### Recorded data
*****

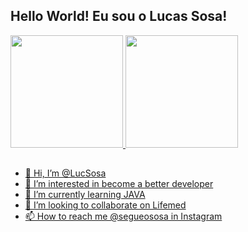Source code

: ## Hello World! Eu sou o Lucas Sosa!

 <div>
  <a href="https://github.com/LucSosa">
  <img height="180em" src="https://github-readme-stats.vercel.app/api?username=LucSosa&show_icons=true&theme=dracula&include_all_commits=true&count_private=true"/>
  <img height="180em" src="https://github-readme-stats.vercel.app/api/top-langs/?username=LucSosa&layout=compact&langs_count=7&theme=dracula"/>
</div>
 
 ##

- 👋 Hi, I’m @LucSosa
- 👀 I’m interested in become a better developer
- 🌱 I’m currently learning JAVA
- 💞️ I’m looking to collaborate on Lifemed
- 📫 How to reach me @segueososa in Instagram
  
  

<!---
LucSosa/LucSosa is a ✨ special ✨ repository because its `README.md` (this file) appears on your GitHub profile.
You can click the Preview link to take a look at your changes.
--->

*****

### Exercise directions
Tally up the lines above in which "height" occurs. Give the result as a bare number.

### Response area
2